The Wali (governor) of Sudan’s Northern State has issued an emergency order banning the transfer of locally produced wheat out of the state. This amid concerns of a general shortage and soaring prices of wheat in Sudan, which is dependent on imports from the Black Sea region, currently disrupted by the war in Ukraine.
On Friday, Wali El Baqir Ahmed Ali issued an emergency order banning the transfer of any quantity of the locally produced wheat crop out of Northern State, without written permission From the Ministry of Production and Economic Resources. This does not include small quantities deemed to be for personal use.
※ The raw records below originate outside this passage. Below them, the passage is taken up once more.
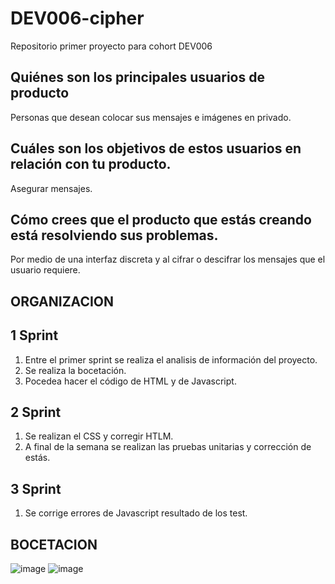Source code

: # DEV006-cipher
Repositorio primer proyecto para cohort DEV006
##	Quiénes son los principales usuarios de producto
Personas que desean colocar sus mensajes e imágenes en privado.
##	Cuáles son los objetivos de estos usuarios en relación con tu producto.
Asegurar mensajes.
##	Cómo crees que el producto que estás creando está resolviendo sus problemas.
Por medio de una interfaz discreta y al cifrar o descifrar los mensajes que el usuario requiere.

## ORGANIZACION
  ## 1 Sprint

  1. Entre el primer sprint se realiza el analisis de información del proyecto.
  2. Se realiza la bocetación.
  3. Pocedea hacer el código de HTML y de Javascript.

  ## 2 Sprint

  1. Se realizan el CSS y corregir HTLM.
  2. A final de la semana se realizan las pruebas unitarias y corrección de estás.

 ## 3 Sprint
  
  1. Se corrige errores de Javascript resultado de los test.

## BOCETACION
![image](https://user-images.githubusercontent.com/125084134/229155334-8e3cda04-5ed4-4e38-9879-94ee56a2e5d3.png)
![image](https://user-images.githubusercontent.com/125084134/229155430-10dc59dc-586a-462e-ac6f-f7e5bc66bff1.png)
The authorities warn that violation of this order carries a prison sentence of up to 10 years, and a fine of at least SDG 100,000.Any wheat found to be transported in violation of the order will be seized by the Northern State government. The order also authorises the seizure of any vehicles used for illegal transport.
Food crisis looming
A worsening food crisis is looming in Sudan amid the economic downturn, displacement, and ruined crops, exacerbated by the aftermath of the October 25 military coup. A report in March by the United Nations Food and Agriculture Organisation (FAO) and the World Food Programme (WFP) warns that that the combined effects of conflict, economic crisis, and poor harvests are significantly affecting people’s access to food and will likely double the number of people facing acute hunger in Sudan to more than 18 million people by September 2022.
In recent months, there has been a surge in the numbers of people displaced due to conflict in parts of Darfur and Kordofan. This insecurity has eroded livelihoods, damaged farms, and triggered widespread unemployment.
The depreciation of the Sudanese Pound (SDG) in addition to rising food and transportation costs are making it harder for families to put food on the table. A lack of access to hard currencies is likely to result in the Sudanese Pound further depreciating.
The Crop and Food Security Assessment Mission (CFSAM) report by FAO and WFP indicates that the domestic cereal production from the 2021/22 agricultural season is expected to produce 5.1 million metric tons. This will only cover the needs of less than two thirds of the population, leaving many reliant on humanitarian food assistance and dependant on imports of essential grains at prices beyond the reach of most people.
The situation looks grim for millions as the conflict in Ukraine is causing further spikes in food costs, as Sudan is dependent on wheat imports from the Black Sea region. Interruption to the flow of grain into Sudan will increase prices and make it more difficult to import wheat. Currently, local prices of wheat are at over $550 per ton – an increase of 180 percent compared to the same period in 2021.
A WFP report in April laments that the national average retail price of food in Sudan has significantly increased, making “nutritious food unaffordable for many families”.
The WFP said that the average retail price of sorghum in Sudan during March was SDG198 per kilo, marking a sharp rise of 20 per cent compared to February. While the price of wheat flour stood at SDG681 pounds per kilo, a marked increase of 14 per cent compared to the previous month. The average price of a goat SDG18,958 per head was down slightly by 1.33 per cent, compared to the previous month. The price of peanuts reached SDG11,548 per sack, representing a significant increase of 14 per cent, compared to the previous month.
The WFP stated, “the average cost of the WFP domestic food basket rose to SDG349.93, a sharp increase of nearly 20 per cent, compared to the previous month”.